To consider and, if thought fit, to pass, with or without amendment, the following resolution as an ordinary resolution :

" That Daniel Costick, who retires by rotation in accordance with clause 7.3(a) of the Constitution of the Company, and being eligible, offers himself for re-election, is hereby re-elected as a Director of the Company. "

Short Explanation : Daniel Costick has been a Director of the Company since 6 January 2010. Daniel Costick is presented for re-election in accordance with the rotation requirements of the Company's Constitution.

Resolution 3 – Election of Director – Ki Keong Chong

To consider and, if thought fit, to pass, with or without amendment, the following resolution as an ordinary resolution :

" That Mr Ki Keong Chong, being a Director of the Company appointed by the Directors during the year as an additional Director and holding office until this Meeting in accordance with clause 7.3(f) of the Company's Constitution and, being eligible, offers himself for election, is hereby elected as a Director of the Company. "

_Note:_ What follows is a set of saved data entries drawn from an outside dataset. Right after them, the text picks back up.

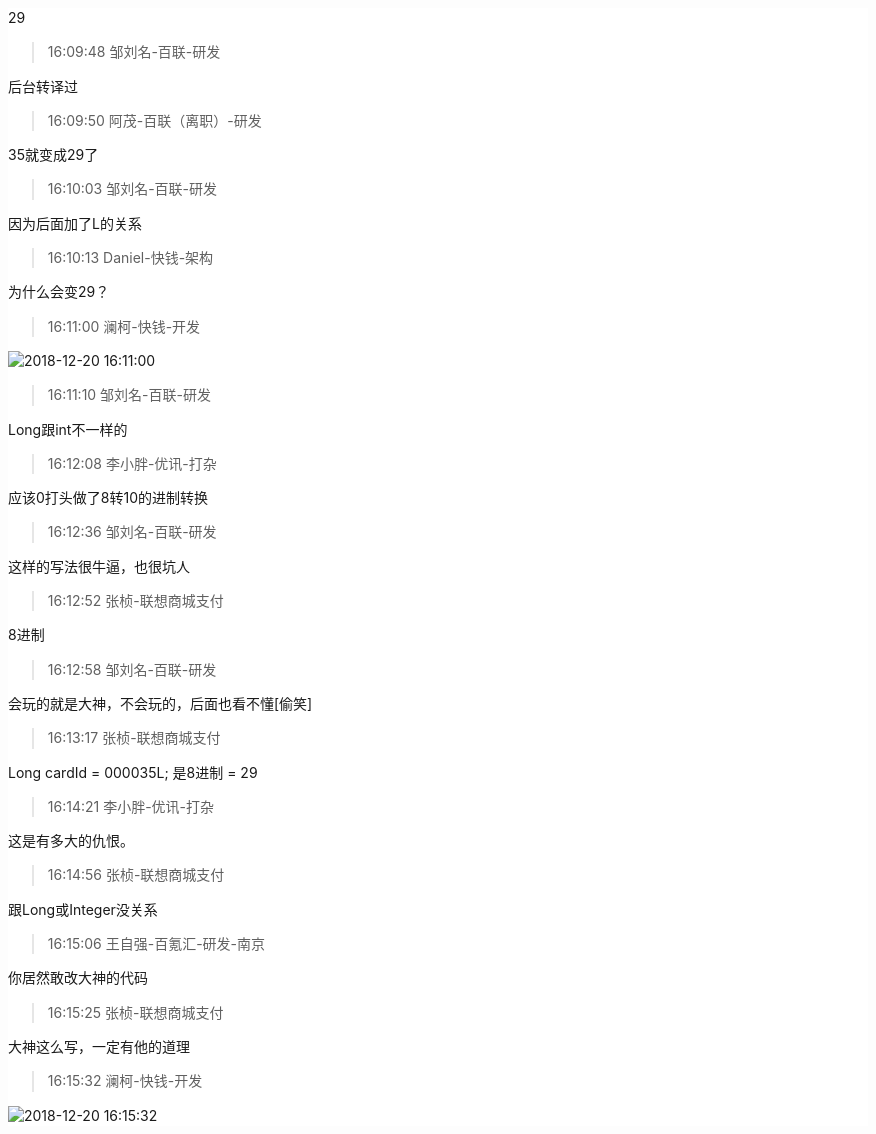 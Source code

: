 29  
   
> 16:09:48  邹刘名-百联-研发  
   
后台转译过  
   
> 16:09:50  阿茂-百联（离职）-研发  
   
35就变成29了  
   
> 16:10:03  邹刘名-百联-研发  
   
因为后面加了L的关系   
   
> 16:10:13  Daniel-快钱-架构  
   
为什么会变29？  
   
> 16:11:00  澜柯-快钱-开发  
   
![2018-12-20 16:11:00](http://static.cocolian.cn/img/20181220_161100.png) 
   
> 16:11:10  邹刘名-百联-研发  
   
Long跟int不一样的  
   
> 16:12:08  李小胖-优讯-打杂  
   
应该0打头做了8转10的进制转换  
   
> 16:12:36  邹刘名-百联-研发  
   
这样的写法很牛逼，也很坑人  
   
> 16:12:52  张桢-联想商城支付  
   
8进制  
   
> 16:12:58  邹刘名-百联-研发  
   
会玩的就是大神，不会玩的，后面也看不懂[偷笑]  
   
> 16:13:17  张桢-联想商城支付  
   
Long cardId = 000035L; 是8进制   = 29  
   
> 16:14:21  李小胖-优讯-打杂  
   
这是有多大的仇恨。  
   
> 16:14:56  张桢-联想商城支付  
   
跟Long或Integer没关系  
   
> 16:15:06  王自强-百氪汇-研发-南京  
   
你居然敢改大神的代码  
   
> 16:15:25  张桢-联想商城支付  
   
大神这么写，一定有他的道理  
   
> 16:15:32  澜柯-快钱-开发  
   
![2018-12-20 16:15:32](http://static.cocolian.cn/img/20181220_161532.png) 
    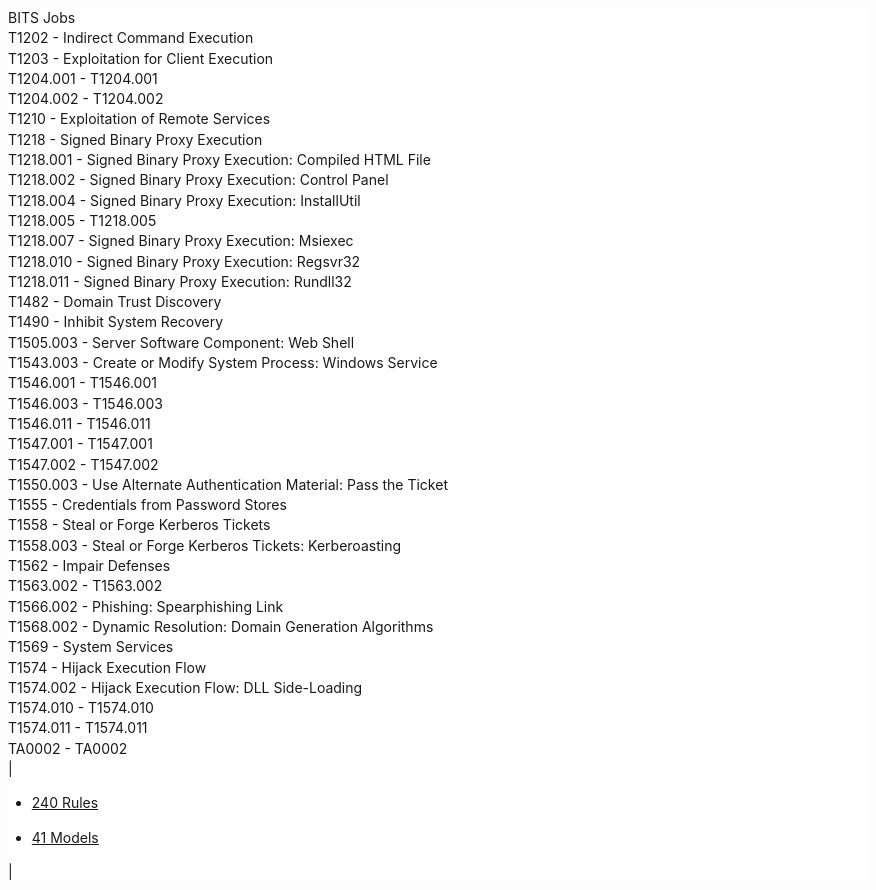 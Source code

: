 BITS Jobs<br>T1202 - Indirect Command Execution<br>T1203 - Exploitation for Client Execution<br>T1204.001 - T1204.001<br>T1204.002 - T1204.002<br>T1210 - Exploitation of Remote Services<br>T1218 - Signed Binary Proxy Execution<br>T1218.001 - Signed Binary Proxy Execution: Compiled HTML File<br>T1218.002 - Signed Binary Proxy Execution: Control Panel<br>T1218.004 - Signed Binary Proxy Execution: InstallUtil<br>T1218.005 - T1218.005<br>T1218.007 - Signed Binary Proxy Execution: Msiexec<br>T1218.010 - Signed Binary Proxy Execution: Regsvr32<br>T1218.011 - Signed Binary Proxy Execution: Rundll32<br>T1482 - Domain Trust Discovery<br>T1490 - Inhibit System Recovery<br>T1505.003 - Server Software Component: Web Shell<br>T1543.003 - Create or Modify System Process: Windows Service<br>T1546.001 - T1546.001<br>T1546.003 - T1546.003<br>T1546.011 - T1546.011<br>T1547.001 - T1547.001<br>T1547.002 - T1547.002<br>T1550.003 - Use Alternate Authentication Material: Pass the Ticket<br>T1555 - Credentials from Password Stores<br>T1558 - Steal or Forge Kerberos Tickets<br>T1558.003 - Steal or Forge Kerberos Tickets: Kerberoasting<br>T1562 - Impair Defenses<br>T1563.002 - T1563.002<br>T1566.002 - Phishing: Spearphishing Link<br>T1568.002 - Dynamic Resolution: Domain Generation Algorithms<br>T1569 - System Services<br>T1574 - Hijack Execution Flow<br>T1574.002 - Hijack Execution Flow: DLL Side-Loading<br>T1574.010 - T1574.010<br>T1574.011 - T1574.011<br>TA0002 - TA0002<br> | [<ul><li>240 Rules</li></ul><ul><li>41 Models</li></ul>](RM/r_m_cisco_cisco_adaptive_security_appliance_Malware.md)    | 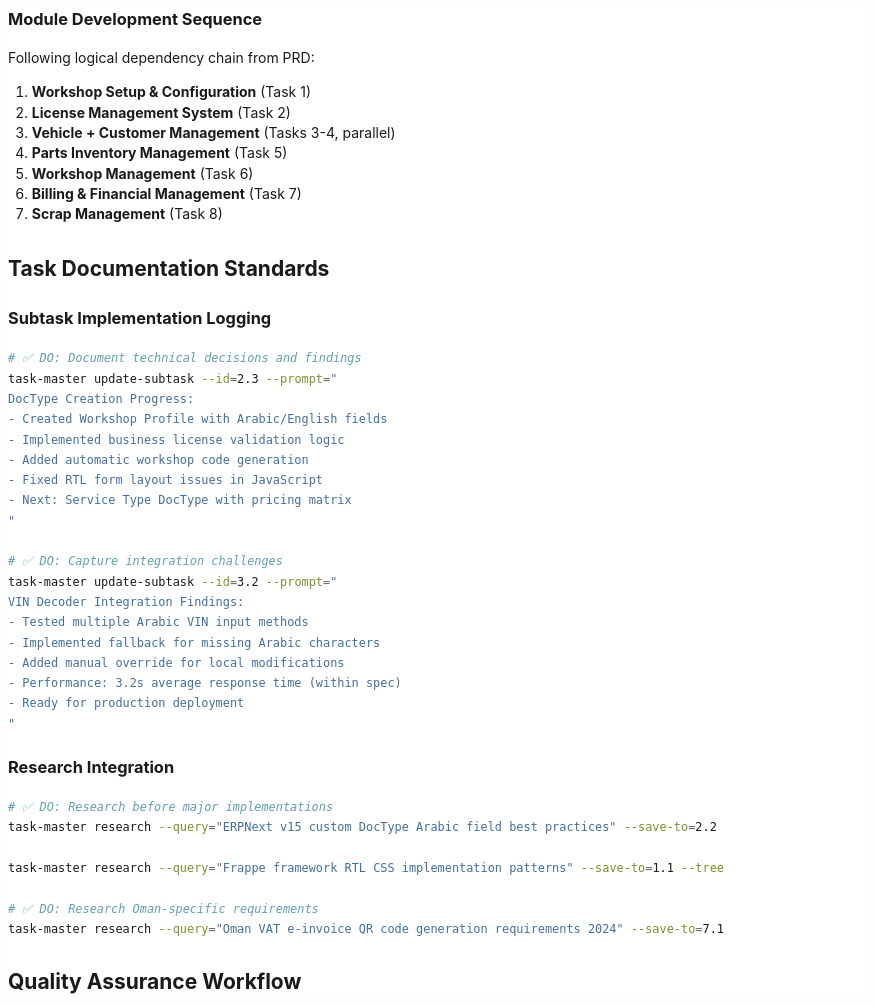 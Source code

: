 
### **Module Development Sequence**
Following logical dependency chain from PRD:

1. **Workshop Setup & Configuration** (Task 1)
2. **License Management System** (Task 2) 
3. **Vehicle + Customer Management** (Tasks 3-4, parallel)
4. **Parts Inventory Management** (Task 5)
5. **Workshop Management** (Task 6)
6. **Billing & Financial Management** (Task 7)
7. **Scrap Management** (Task 8)

## **Task Documentation Standards**

### **Subtask Implementation Logging**
```bash
# ✅ DO: Document technical decisions and findings
task-master update-subtask --id=2.3 --prompt="
DocType Creation Progress:
- Created Workshop Profile with Arabic/English fields
- Implemented business license validation logic
- Added automatic workshop code generation
- Fixed RTL form layout issues in JavaScript
- Next: Service Type DocType with pricing matrix
"

# ✅ DO: Capture integration challenges
task-master update-subtask --id=3.2 --prompt="
VIN Decoder Integration Findings:
- Tested multiple Arabic VIN input methods
- Implemented fallback for missing Arabic characters  
- Added manual override for local modifications
- Performance: 3.2s average response time (within spec)
- Ready for production deployment
"
```

### **Research Integration**
```bash
# ✅ DO: Research before major implementations
task-master research --query="ERPNext v15 custom DocType Arabic field best practices" --save-to=2.2

task-master research --query="Frappe framework RTL CSS implementation patterns" --save-to=1.1 --tree

# ✅ DO: Research Oman-specific requirements
task-master research --query="Oman VAT e-invoice QR code generation requirements 2024" --save-to=7.1
```

## **Quality Assurance Workflow**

Short Explanation : Mr Chong was appointed by the Board as an additional Director on 1 February 2011 and by clause 7.3(f) of the Company's Constitution holds office until this Meeting. Mr Chong is presented for election in accordance with the Company's Constitution.

Resolution 4 – Ratification of Prior Issue of Shares

To consider and, if thought fit, to pass, with or without amendment, the following resolution as an ordinary resolution :

" That, for the purposes of ASX Listing Rule 7.4 and for all other purposes, Shareholders ratify the allotment and issue of 125,000 fully paid ordinary shares in the capital of the Company on the terms set out in the Explanatory Statement accompanying this Notice of Meeting. "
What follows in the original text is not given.